Around 311 Indian undocumented migrants have been deported by the Government of Mexico from Toluca airport, to New Delhi.
According to a notification released by the National Migration Institute (INM), this is the first time ever that there has been transatlantic mass deportation from that country.
Those deported include one woman and 310 men, who are all adults and had been intercepted by the security forces in eight states including Oaxaca, Baja California, Veracruz, Chiapas, Sonora, Mexico City, Durango and Tabasco in Mexico in recent weeks. They all were arrested and were detained in holding camps before being put on a commercial flight Boeing 747 aircraft with capacity for 500 people to New Delhi from the Toluca City International Airport.

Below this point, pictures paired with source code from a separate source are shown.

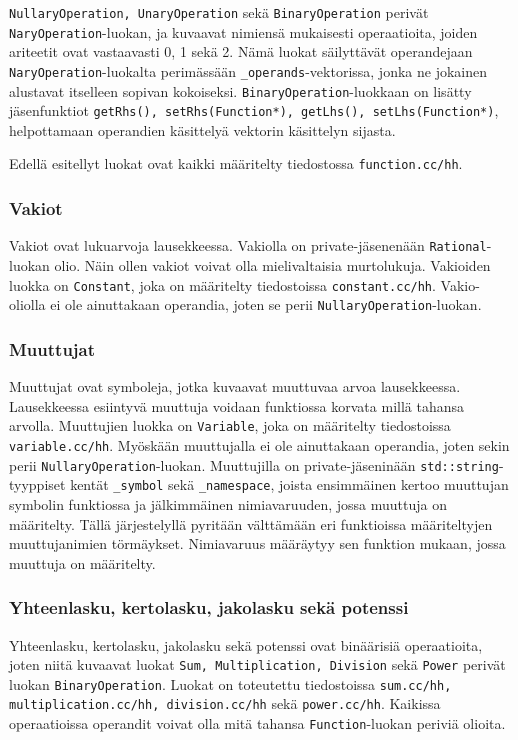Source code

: \documentclass[10pt,a4paper]{article}
\begin{document}
\lstinline!NullaryOperation, UnaryOperation! sekä \lstinline!BinaryOperation! perivät \lstinline!NaryOperation!-luokan, ja kuvaavat nimiensä mukaisesti operaatioita, joiden ariteetit ovat vastaavasti 0, 1 sekä 2.
Nämä luokat säilyttävät operandejaan \lstinline!NaryOperation!-luokalta perimässään \lstinline!_operands!-vektorissa, jonka ne jokainen alustavat itselleen sopivan kokoiseksi. \lstinline!BinaryOperation!-luokkaan on lisätty jäsenfunktiot \lstinline!getRhs(), setRhs(Function*), getLhs(), setLhs(Function*)!, helpottamaan operandien käsittelyä vektorin käsittelyn sijasta.

Edellä esitellyt luokat ovat kaikki määritelty tiedostossa \texttt{function.cc/hh}.

\subsubsection{Vakiot}
Vakiot ovat lukuarvoja lausekkeessa. Vakiolla on private-jäsenenään \lstinline!Rational!-luokan olio.
Näin ollen vakiot voivat olla mielivaltaisia murtolukuja.
Vakioiden luokka on \lstinline!Constant!, joka on määritelty tiedostoissa \texttt{constant.cc/hh}.
Vakio-oliolla ei ole ainuttakaan operandia, joten se perii \lstinline!NullaryOperation!-luokan.

\subsubsection{Muuttujat}
Muuttujat ovat symboleja, jotka kuvaavat muuttuvaa arvoa lausekkeessa. Lausekkeessa esiintyvä muuttuja
voidaan funktiossa korvata millä tahansa arvolla. Muuttujien luokka on \lstinline!Variable!, joka on määritelty tiedostoissa \texttt{variable.cc/hh}. Myöskään muuttujalla ei ole ainuttakaan operandia, joten sekin perii \lstinline!NullaryOperation!-luokan. Muuttujilla on private-jäseninään \lstinline!std::string!-tyyppiset kentät \lstinline!_symbol! sekä \lstinline!_namespace!, joista ensimmäinen kertoo muuttujan symbolin funktiossa ja jälkimmäinen nimiavaruuden, jossa muuttuja on määritelty. Tällä järjestelyllä pyritään välttämään eri funktioissa määriteltyjen muuttujanimien törmäykset.
Nimiavaruus määräytyy sen funktion mukaan, jossa muuttuja on määritelty.

\subsubsection{Yhteenlasku, kertolasku, jakolasku sekä potenssi}
Yhteenlasku, kertolasku, jakolasku sekä potenssi ovat binäärisiä operaatioita, joten niitä kuvaavat luokat \lstinline!Sum, Multiplication, Division! sekä \lstinline!Power! perivät luokan \lstinline!BinaryOperation!. Luokat on toteutettu tiedostoissa \texttt{sum.cc/hh, multiplication.cc/hh, division.cc/hh} sekä \texttt{power.cc/hh}.
Kaikissa operaatioissa operandit voivat olla mitä tahansa \lstinline!Function!-luokan periviä olioita.
\end{document}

Indians are the sixth-largest group of undocumented immigrants in Mexico, with nearly 3,000 intercepted between January and August, and behind Honduras (with 66,000), Guatemala (37,000), El Salvador (15,000), Cuba (6,000) and Haiti (3,000).

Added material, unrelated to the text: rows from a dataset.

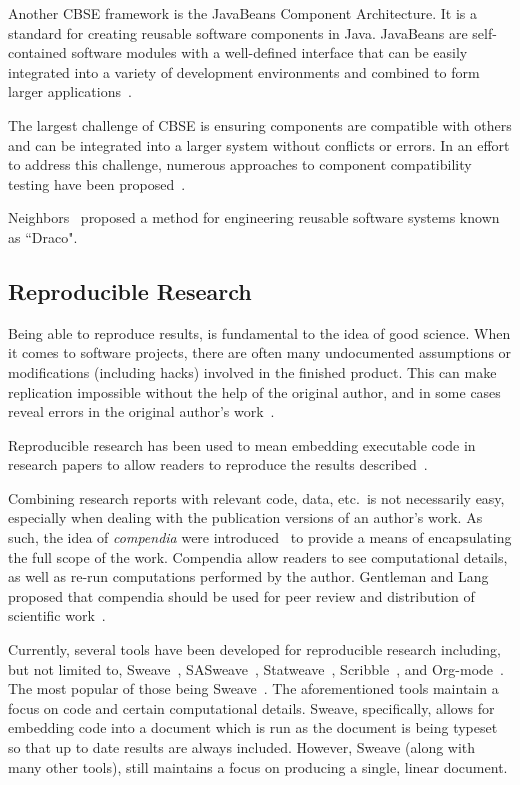 Another CBSE framework is the JavaBeans Component Architecture. It is a 
standard for creating reusable software components in Java. JavaBeans are 
self-contained software modules with a well-defined interface that can be 
easily integrated into a variety of development environments and combined to 
form larger applications~\cite{OracleJavaBeans}.

The largest challenge of CBSE is ensuring components are compatible with others 
and can be integrated into a larger system without conflicts or errors. In an 
effort to address this challenge, numerous approaches to component 
compatibility testing have been proposed~\cite{Wu2001}.

Neighbors~\cite{Neighbors1980, Neighbors1984,Neighbors1989} proposed a method 
for engineering reusable software systems known as ``Draco".  

\subsection{Reproducible Research}

Being able to reproduce results, is fundamental to the idea of good science.
When it comes to software projects, there are often many undocumented
assumptions or modifications (including hacks) involved in the finished product.
This can make replication impossible without the help of the original author,
and in some cases reveal errors in the original author's
work~\cite{IonescuAndJansson2013}.

Reproducible research has been used to mean embedding executable code in
research papers to allow readers to reproduce the results
described~\cite{SchulteEtAl2012}.

Combining research reports with relevant code, data, etc.\ is not necessarily
easy, especially when dealing with the publication versions of an author's work.
As such, the idea of \emph{compendia} were
introduced~\cite{GentlemanAndLang2012} to provide a means of encapsulating the
full scope of the work. Compendia allow readers to see computational details, as
well as re-run computations performed by the author. Gentleman and Lang proposed
that compendia should be used for peer review and distribution of scientific
work~\cite{GentlemanAndLang2012}.

Currently, several tools have been developed for reproducible research
including, but not limited to, Sweave~\cite{Leisch2002},
SASweave~\cite{LenthEtAl2007}, Statweave~\cite{Lenth2009},
Scribble~\cite{FlattEtAl2009}, and Org-mode~\cite{SchulteEtAl2012}. The most
popular of those being Sweave~\cite{SchulteEtAl2012}. The aforementioned tools
maintain a focus on code and certain computational details. Sweave,
specifically, allows for embedding code into a document which is run as the
document is being typeset so that up to date results are always included.
However, Sweave (along with many other tools), still maintains a focus on
producing a single, linear document.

The US President Donald Trump announced in June 2019 that the US had reached a 90-day agreement with Mexico to reduce migrant flows from Central America heading north and had pledged import duties of 5% would come into place, and rise every month if Mexico failed to act. A joint declaration stated from the US that said Mexico had agreed to take "unprecedented steps" to curb irregular migration and human trafficking.
Previously, immigrants arriving from other continents were detained for two days and then granted a safe passage that allowed them to transit through Mexico for 20 days so they could reach the US border.

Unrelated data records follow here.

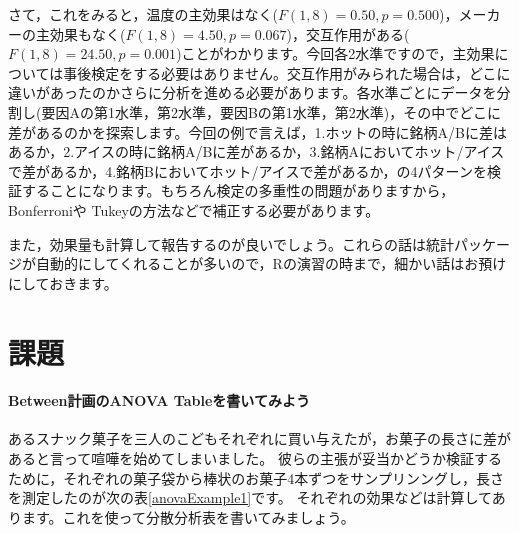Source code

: \documentclass{ltjbook}
\begin{document}
		さて，これをみると，温度の主効果はなく($F(1,8)=0.50,p=0.500$)，メーカーの主効果もなく($F(1,8)=4.50,p=0.067$)，交互作用がある($F(1,8)=24.50,p=0.001$)ことがわかります。今回各2水準ですので，主効果については事後検定をする必要はありません。交互作用がみられた場合は，どこに違いがあったのかさらに分析を進める必要があります。各水準ごとにデータを分割し(要因Aの第1水準，第2水準，要因Bの第1水準，第2水準)，その中でどこに差があるのかを探索します。今回の例で言えば，1.ホットの時に銘柄A/Bに差はあるか，2.アイスの時に銘柄A/Bに差があるか，3.銘柄Aにおいてホット/アイスで差があるか，4.銘柄Bにおいてホット/アイスで差があるか，の4パターンを検証することになります。もちろん検定の多重性の問題がありますから，Bonferroniや Tukeyの方法などで補正する必要があります。

また，効果量も計算して報告するのが良いでしょう。これらの話は統計パッケージが自動的にしてくれることが多いので，Rの演習の時まで，細かい話はお預けにしておきます。
\section{課題}

\paragraph{Between計画のANOVA Tableを書いてみよう}あるスナック菓子を三人のこどもそれぞれに買い与えたが，お菓子の長さに差があると言って喧嘩を始めてしまいました。
彼らの主張が妥当かどうか検証するために，それぞれの菓子袋から棒状のお菓子4本ずつをサンプリンングし，長さを測定したのが次の表\ref{anovaExample1}です。
それぞれの効果などは計算してあります。これを使って分散分析表を書いてみましょう。
\end{document}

It is pertinent to note that between 2014-2019, the migration to Mexico of people from Asia, mainly from India and Bangladesh have gone up five times. "All these Indian immigrants are not looking to stay in Mexico but to continue on their way to the US. According to figures from the Mexican Commission for Refugee Aid, only 29 Indians have applied for refuge in Mexico in the last two years," explained an immigration expert.
Info-graph shows that in August, 50,693 people were apprehended between ports of entry on the Southwest Border as compared with 71,982 in the month of July and 94,904 in June.
Since 2013, India and China have surpassed Mexico as the countries with the highest number of immigrants in the United States, according to the Migration Policy Institute. As of 2015, there were 2.5 million Indians living in the country, the vast majority as highly skilled workers in technology-related areas. Like African immigrants, who have staged marches and protests in recent weeks, most Indian immigrants are detained at the Tapachula (Chiapas) immigration station in Southeastern Mexico, with no chance of continuing their way to the north of the country.